If two or more applicants apply for patents for the same invention, the patent right shall be granted to the person who applied first.
Article 10 The right to apply for a patent and the patent right may be transferred.
If a Chinese entity or individual transfers patent application rights or patent rights to a foreigner, foreign enterprise or other foreign organization, it shall go through the procedures in accordance with the relevant laws and administrative regulations.
When transferring patent application rights or patent rights, the parties shall enter into a written contract and register with the patent administration department of the State Council, which shall make an announcement. The transfer of patent application rights or patent rights shall take effect from the date of registration.
Article 11 After the patent right for an invention or utility model is granted, except as otherwise provided in this Law, no unit or individual may implement the patent without the permission of the patent owner, that is, no unit or individual may manufacture, use, promise to sell, sell, or import the patented product for production or business purposes, or use the patented method, or use, promise to sell, sell, or import the product directly obtained by the patented method.

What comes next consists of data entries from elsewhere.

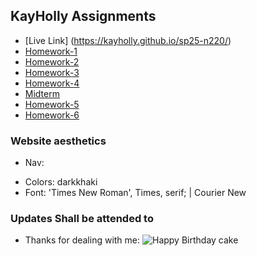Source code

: ## KayHolly Assignments

* [Live Link] (https://kayholly.github.io/sp25-n220/)
* [Homework-1](https://kayholly.github.io/sp25-n220/Homework-1/) 
* [Homework-2](https://kayholly.github.io/sp25-n220/Homework-2/) 
* [Homework-3](https://kayholly.github.io/sp25-n220/Homework-3/) 
* [Homework-4](https://kayholly.github.io/sp25-n220/Homework-4/) 
* [Midterm](https://kayholly.github.io/sp25-n220/Midterm/)
* [Homework-5](https://kayholly.github.io/sp25-n220/Homework-5/) 
* [Homework-6](https://kayholly.github.io/sp25-n220/Homework-6/) 
 ### Website aesthetics 
* Nav:
- Colors: darkkhaki
- Font: 'Times New Roman', Times, serif; | Courier New
 ### Updates Shall be attended to
* Thanks for dealing with me:
![Happy Birthday cake](https://media3.giphy.com/media/v1.Y2lkPTc5MGI3NjExa2IyeDg5eXI5dmMyMWIzbmNiZGZkcmNlcm91eGd6cjk4ZjF0bDdvMyZlcD12MV9pbnRlcm5hbF9naWZfYnlfaWQmY3Q9Zw/wGKrkvHxZT6PVpw635/giphy.gif)

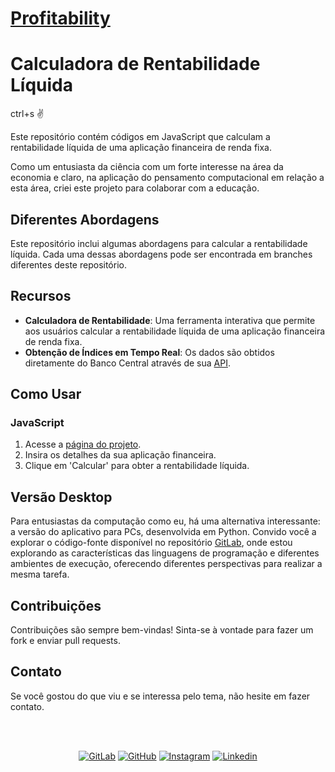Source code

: <h1><a href="https://rmottanet.github.io/profitability/" target="_blank">Profitability</a></h1>

# Calculadora de Rentabilidade Líquida

ctrl+s :v:

Este repositório contém códigos em JavaScript que calculam a rentabilidade líquida de uma aplicação financeira de renda fixa. 

Como um entusiasta da ciência com um forte interesse na área da economia e claro, na aplicação do pensamento computacional em relação a esta área, criei este projeto para colaborar com a educação.


## Diferentes Abordagens

Este repositório inclui algumas abordagens para calcular a rentabilidade líquida. Cada uma dessas abordagens pode ser encontrada em branches diferentes deste repositório. 


## Recursos

- **Calculadora de Rentabilidade**: Uma ferramenta interativa que permite aos usuários calcular a rentabilidade líquida de uma aplicação financeira de renda fixa.
- **Obtenção de Índices em Tempo Real**: Os dados são obtidos diretamente do Banco Central através de sua [API](https://www.bcb.gov.br/).


## Como Usar

### JavaScript

1. Acesse a [página do projeto](https://rmottanet.github.io/profitability/).
2. Insira os detalhes da sua aplicação financeira.
3. Clique em 'Calcular' para obter a rentabilidade líquida.


## Versão Desktop

Para entusiastas da computação como eu, há uma alternativa interessante: a versão do aplicativo para PCs, desenvolvida em Python. Convido você a explorar o código-fonte disponível no repositório [GitLab](https://gitlab.com/rmotta.net/profitability-py), onde estou explorando as características das linguagens de programação e diferentes ambientes de execução, oferecendo diferentes perspectivas para realizar a mesma tarefa.


## Contribuições

Contribuições são sempre bem-vindas! Sinta-se à vontade para fazer um fork e enviar pull requests.


## Contato

Se você gostou do que viu e se interessa pelo tema, não hesite em fazer contato.


<br />
<br />
<p align="center">
<a href="https://gitlab.com/rmotta.net"><img src="https://img.shields.io/badge/Gitlab--_.svg?style=social&logo=gitlab" alt="GitLab"></a>
<a href="https://github.com/rmottanet"><img src="https://img.shields.io/badge/Github--_.svg?style=social&logo=github" alt="GitHub"></a>
<a href="https://instagram.com/rmottanet/"><img src="https://img.shields.io/badge/Instagram--_.svg?style=social&logo=instagram" alt="Instagram"></a>
<a href="https://www.linkedin.com/in/rmottanet/"><img src="https://img.shields.io/badge/Linkedin--_.svg?style=social&logo=linkedin" alt="Linkedin"></a>
</p>
<br />
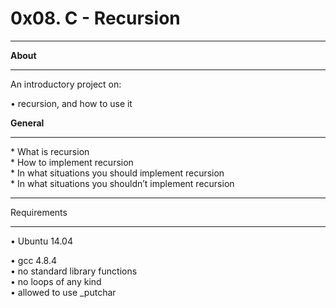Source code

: # 0x08. C - Recursion
  <hr>
  <b>About </b>
 <hr>
 An introductory project on:<p>

  • recursion, and how to use it
  
  <b>General </b>
 <hr>
* What is recursion <br>
* How to implement recursion <br>
* In what situations you should implement recursion <br>
* In what situations you shouldn’t implement recursion <br> <p>
   <hr>
 Requirements
 <hr> 
 • Ubuntu 14.04 <br> <p>
 • gcc 4.8.4 <br>
 • no standard library functions <br>
 • no loops of any kind <br>
 • allowed to use _putchar

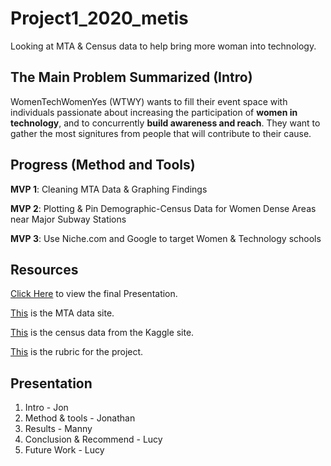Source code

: # Project1_2020_metis
Looking at MTA &amp; Census data to help bring more woman into technology. 

## The Main Problem Summarized (Intro)
WomenTechWomenYes (WTWY) wants to fill their event space with individuals passionate about increasing the participation of **women in technology**, and to concurrently **build awareness and reach**. They want to gather the most signitures from people that will contribute to their cause. 


## Progress (Method and Tools)

**MVP 1**: Cleaning MTA Data & Graphing Findings

**MVP 2**: Plotting & Pin Demographic-Census Data for Women Dense Areas near Major Subway Stations

**MVP 3**: Use Niche.com and Google to target Women & Technology schools


## Resources

[Click Here](https://github.com/er-arcadio/Project1_2020_metis/blob/master/presentations/Project1_presentation_FINAL.key) to view the final Presentation.

[This](http://web.mta.info/developers/turnstile.html) is the MTA data site. 

[This](https://www.kaggle.com/muonneutrino/new-york-city-census-data) is the census data from the Kaggle site.

[This](https://docs.google.com/document/d/1oAJrWNR7HxNJVI2IHUuHArEvBccowLqvPObYbqtH0rs/edit) is the rubric for the project.


## Presentation
1. Intro - Jon 
2. Method & tools - Jonathan 
3. Results - Manny 
4. Conclusion & Recommend - Lucy
5. Future Work - Lucy
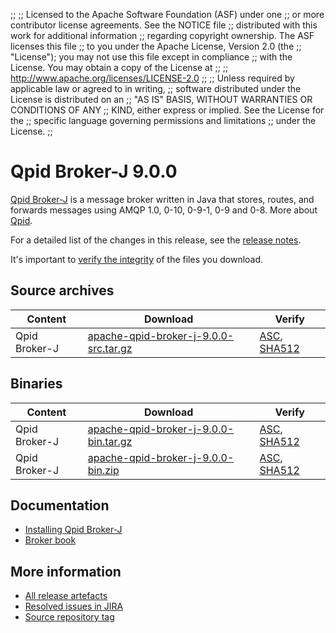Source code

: ;;
;; Licensed to the Apache Software Foundation (ASF) under one
;; or more contributor license agreements.  See the NOTICE file
;; distributed with this work for additional information
;; regarding copyright ownership.  The ASF licenses this file
;; to you under the Apache License, Version 2.0 (the
;; "License"); you may not use this file except in compliance
;; with the License.  You may obtain a copy of the License at
;; 
;;   http://www.apache.org/licenses/LICENSE-2.0
;; 
;; Unless required by applicable law or agreed to in writing,
;; software distributed under the License is distributed on an
;; "AS IS" BASIS, WITHOUT WARRANTIES OR CONDITIONS OF ANY
;; KIND, either express or implied.  See the License for the
;; specific language governing permissions and limitations
;; under the License.
;;

# Qpid Broker-J 9.0.0

[Qpid Broker-J]({{site_url}}/components/broker-j/index.html) is a message broker written in Java that stores, routes,
and forwards messages using AMQP 1.0, 0-10, 0-9-1, 0-9 and 0-8.  More about
[Qpid]({{site_url}}/index.html).

For a detailed list of the changes in this release, see the [release
notes](release-notes.html).

It's important to [verify the
integrity]({{site_url}}/download.html#verify-what-you-download) of the
files you download.

## Source archives

| Content | Download | Verify |
|---------|----------|--------|
| Qpid Broker-J | [apache-qpid-broker-j-9.0.0-src.tar.gz](https://archive.apache.org/dist/qpid/broker-j/9.0.0/apache-qpid-broker-j-9.0.0-src.tar.gz) | [ASC](https://archive.apache.org/dist/qpid/broker-j/9.0.0/apache-qpid-broker-j-9.0.0-src.tar.gz.asc), [SHA512](https://archive.apache.org/dist/qpid/broker-j/9.0.0/apache-qpid-broker-j-9.0.0-src.tar.gz.sha512) |

## Binaries

| Content | Download | Verify |
|---------|----------|--------|
| Qpid Broker-J | [apache-qpid-broker-j-9.0.0-bin.tar.gz](https://archive.apache.org/dist/qpid/broker-j/9.0.0/binaries/apache-qpid-broker-j-9.0.0-bin.tar.gz) | [ASC](https://archive.apache.org/dist/qpid/broker-j/9.0.0/binaries/apache-qpid-broker-j-9.0.0-bin.tar.gz.asc), [SHA512](https://archive.apache.org/dist/qpid/broker-j/9.0.0/binaries/apache-qpid-broker-j-9.0.0-bin.tar.gz.sha512) |
| Qpid Broker-J | [apache-qpid-broker-j-9.0.0-bin.zip](https://archive.apache.org/dist/qpid/broker-j/9.0.0/binaries/apache-qpid-broker-j-9.0.0-bin.zip) | [ASC](https://archive.apache.org/dist/qpid/broker-j/9.0.0/binaries/apache-qpid-broker-j-9.0.0-bin.zip.asc), [SHA512](https://archive.apache.org/dist/qpid/broker-j/9.0.0/binaries/apache-qpid-broker-j-9.0.0-bin.zip.sha512) |

## Documentation


<div class="two-column" markdown="1">

 - [Installing Qpid Broker-J](book/Java-Broker-Installation.html)
 - [Broker book](book/index.html)

</div>


## More information

 - [All release artefacts](https://archive.apache.org/dist/qpid/broker-j/9.0.0)
 - [Resolved issues in JIRA](https://issues.apache.org/jira/issues/?jql=project+%3D+QPID+AND+fixVersion+%3D+%279.0.0%27+AND+resolution+%3D+%27fixed%27+ORDER+BY+priority+DESC)
 - [Source repository tag](https://gitbox.apache.org/repos/asf/qpid-broker-j.git/tree/refs/tags/9.0.0)

<script type="text/javascript">
  _deferredFunctions.push(function() {
      if ("9.0.0" === "{{current_broker_j_release}}" || "9.0.0" === "{{other_broker_j_release}}") {
          _modifyCurrentReleaseLinks();
      }
  });
</script>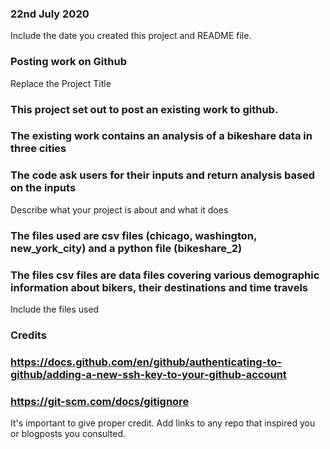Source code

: ### 22nd July 2020
Include the date you created this project and README file.

### Posting work on Github
Replace the Project Title

### This project set out to post an existing work to github. 
### The existing work contains an analysis of a bikeshare data in three cities
### The code ask users for their inputs and return analysis based on the inputs
Describe what your project is about and what it does

### The files used are csv files (chicago, washington, new_york_city) and a python file (bikeshare_2)
### The files csv files are data files covering various demographic information about bikers, their destinations and time travels 
Include the files used

### Credits
### https://docs.github.com/en/github/authenticating-to-github/adding-a-new-ssh-key-to-your-github-account
### https://git-scm.com/docs/gitignore
It's important to give proper credit. Add links to any repo that inspired you or blogposts you consulted.

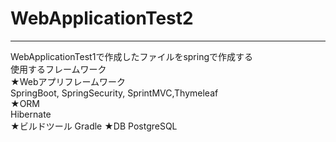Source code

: # WebApplicationTest2



-------------------------------------------------------------------  
WebApplicationTest1で作成したファイルをspringで作成する  
使用するフレームワーク  
★Webアプリフレームワーク  
SpringBoot, SpringSecurity, SprintMVC,Thymeleaf  
★ORM  
Hibernate  
★ビルドツール
Gradle 
★DB
PostgreSQL
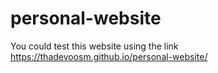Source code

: # personal-website
You could test this website using the link https://thadevoosm.github.io/personal-website/
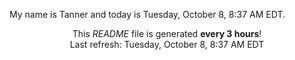 My name is Tanner and today is Tuesday, October 8, 8:37 AM EDT.

<p align="center">This <i>README</i> file is generated <b>every 3 hours</b>!</br>Last refresh: Tuesday, October 8, 8:37 AM EDT<br /></p>
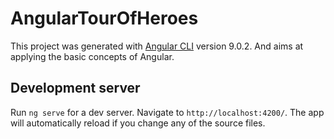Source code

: # AngularTourOfHeroes

This project was generated with [Angular CLI](https://github.com/angular/angular-cli) version 9.0.2. And aims at applying the basic concepts of Angular.

## Development server

Run `ng serve` for a dev server. Navigate to `http://localhost:4200/`. The app will automatically reload if you change any of the source files.

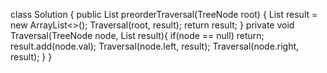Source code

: class Solution {
    public List<Integer> preorderTraversal(TreeNode root) {
        List<Integer> result = new ArrayList<>();
        Traversal(root, result);
        return result;
    }
    private void Traversal(TreeNode node, List<Integer> result){
        if(node == null) return;
        result.add(node.val);
        Traversal(node.left, result);
        Traversal(node.right, result);
    }
}
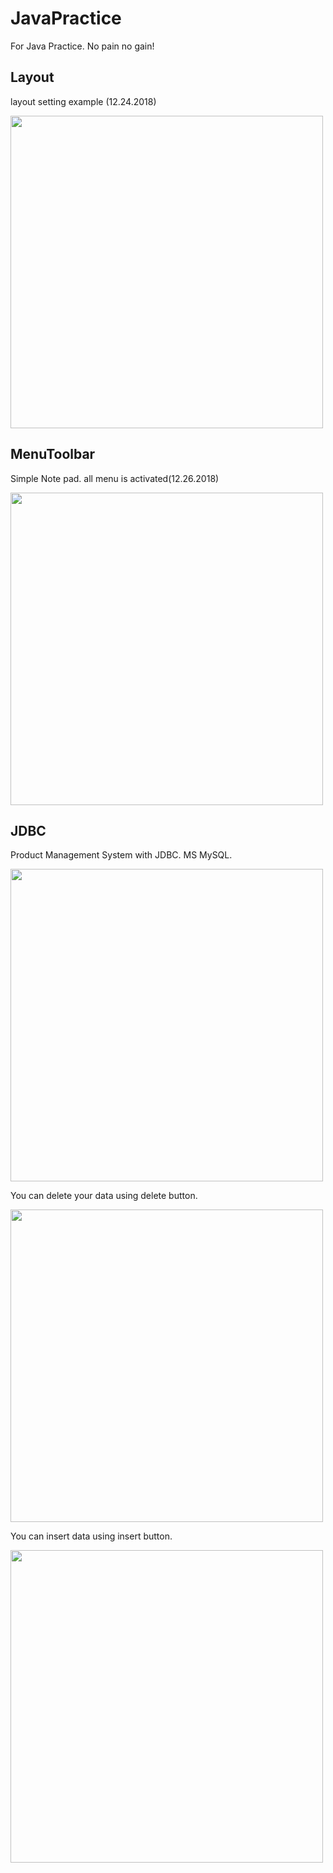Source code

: # JavaPractice
For Java Practice. No pain no gain!



## Layout

layout setting example (12.24.2018)



<img width="500" src="https://user-images.githubusercontent.com/37032956/50432200-7c8aa380-0913-11e9-9231-8dabd99f555a.PNG">


## MenuToolbar

Simple Note pad. all menu is activated(12.26.2018) 

<img width="500" src="https://user-images.githubusercontent.com/37032956/50432201-7c8aa380-0913-11e9-863d-d409d0435af2.PNG">


## JDBC

Product Management System with JDBC. MS MySQL.


<img width="500" src="https://user-images.githubusercontent.com/37032956/50548074-dd0a3f80-0c89-11e9-9477-cd988bd5473c.PNG">

You can delete your data using delete button.


<img width="500" src="https://user-images.githubusercontent.com/37032956/50548074-dd0a3f80-0c89-11e9-9477-cd988bd5473c.PNG">

You can insert data using insert button.


<img width="500" src="https://user-images.githubusercontent.com/37032956/50548074-dd0a3f80-0c89-11e9-9477-cd988bd5473c.PNG">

After the patent right for a design is granted, no unit or individual may implement the patent without the permission of the patent owner, that is, they may not manufacture, promise to sell, sell, or import the patented design product for production and business purposes.
Article 12 Any entity or individual that implements another person's patent shall enter into an implementation license contract with the patent owner and pay patent royalties to the patent owner. The licensee has no right to allow any entity or individual other than those specified in the contract to implement the patent.
Article 13 After the publication of an invention patent application, the applicant may require the entity or individual that implements his invention to pay appropriate fees.
Article 14 Where the co-owners of the patent application right or patent right have an agreement on the exercise of the right, the agreement shall prevail. If there is no agreement, the co-owners may implement the patent alone or authorize others to implement the patent in the form of ordinary license; if others are authorized to implement the patent, the royalties collected shall be distributed among the co-owners.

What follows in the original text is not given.